Privacy-Enhance-Technology Machine learning (PETML) is an open-source framework facilitates data collaboration among multi-parties while ensuring data security and privacy. It allows users to smoothly construct and develop federated learning algorithms or privacy-preserving machine learning. PETML supports the ability to construct an algorithm workflow that integrates components such as data processing, model training, and model prediction, thereby offering a comprehensive suite for algorithm development requirements. PETML leverages the capability of PETAce to deliver the foundational secure computing protocol, thereby facilitating secure computational operations.

framework The above figure illustrates the framework of PETML. The infra layer encapsulates fundamental components like MPC, Network and storage, offering the foundational capabilities required for the algorithm layer.

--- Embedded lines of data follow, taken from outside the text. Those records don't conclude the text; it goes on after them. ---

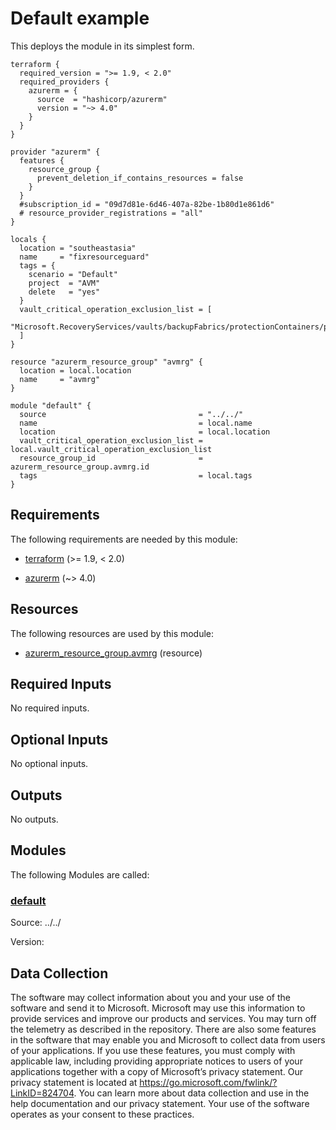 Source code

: <!-- BEGIN_TF_DOCS -->
# Default example

This deploys the module in its simplest form.

```hcl
terraform {
  required_version = ">= 1.9, < 2.0"
  required_providers {
    azurerm = {
      source  = "hashicorp/azurerm"
      version = "~> 4.0"
    }
  }
}

provider "azurerm" {
  features {
    resource_group {
      prevent_deletion_if_contains_resources = false
    }
  }
  #subscription_id = "09d7d81e-6d46-407a-82be-1b80d1e861d6"
  # resource_provider_registrations = "all"
}

locals {
  location = "southeastasia"
  name     = "fixresourceguard"
  tags = {
    scenario = "Default"
    project  = "AVM"
    delete   = "yes"
  }
  vault_critical_operation_exclusion_list = [
    "Microsoft.RecoveryServices/vaults/backupFabrics/protectionContainers/protectedItems/delete"
  ]
}

resource "azurerm_resource_group" "avmrg" {
  location = local.location
  name     = "avmrg"
}

module "default" {
  source                                  = "../../"
  name                                    = local.name
  location                                = local.location
  vault_critical_operation_exclusion_list = local.vault_critical_operation_exclusion_list
  resource_group_id                       = azurerm_resource_group.avmrg.id
  tags                                    = local.tags
}
```

<!-- markdownlint-disable MD033 -->
## Requirements

The following requirements are needed by this module:

- <a name="requirement_terraform"></a> [terraform](#requirement\_terraform) (>= 1.9, < 2.0)

- <a name="requirement_azurerm"></a> [azurerm](#requirement\_azurerm) (~> 4.0)

## Resources

The following resources are used by this module:

- [azurerm_resource_group.avmrg](https://registry.terraform.io/providers/hashicorp/azurerm/latest/docs/resources/resource_group) (resource)

<!-- markdownlint-disable MD013 -->
## Required Inputs

No required inputs.

## Optional Inputs

No optional inputs.

## Outputs

No outputs.

## Modules

The following Modules are called:

### <a name="module_default"></a> [default](#module\_default)

Source: ../../

Version:

<!-- markdownlint-disable-next-line MD041 -->
## Data Collection

The software may collect information about you and your use of the software and send it to Microsoft. Microsoft may use this information to provide services and improve our products and services. You may turn off the telemetry as described in the repository. There are also some features in the software that may enable you and Microsoft to collect data from users of your applications. If you use these features, you must comply with applicable law, including providing appropriate notices to users of your applications together with a copy of Microsoft’s privacy statement. Our privacy statement is located at <https://go.microsoft.com/fwlink/?LinkID=824704>. You can learn more about data collection and use in the help documentation and our privacy statement. Your use of the software operates as your consent to these practices.
<!-- END_TF_DOCS -->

This algorithm layer is responsible for developing the core algorithms. Finally, the operation layer serves as an interface with the platform layer, supplying the essential algorithmic unit components for utilization by the platform or users.

Getting Started

Requirements:

System Toolchain
Linux/Debian Python (==3.9), pip(>=23.3.1)

User installation

PETAce must be installed first. Please refer to PETAce to build petace.whl package

pip install peatce.whl

Secondly, the user is required to utilize pip to install the dependencies enumerated in the requirements

pip install -r requirements.txt

Upon successful installation of the dependencies, PETML can be installed using

python3 setup.py install

Quick Start

We provide an example to help you quickly use PETML. Below is a quick case about federated Leiden algorithm.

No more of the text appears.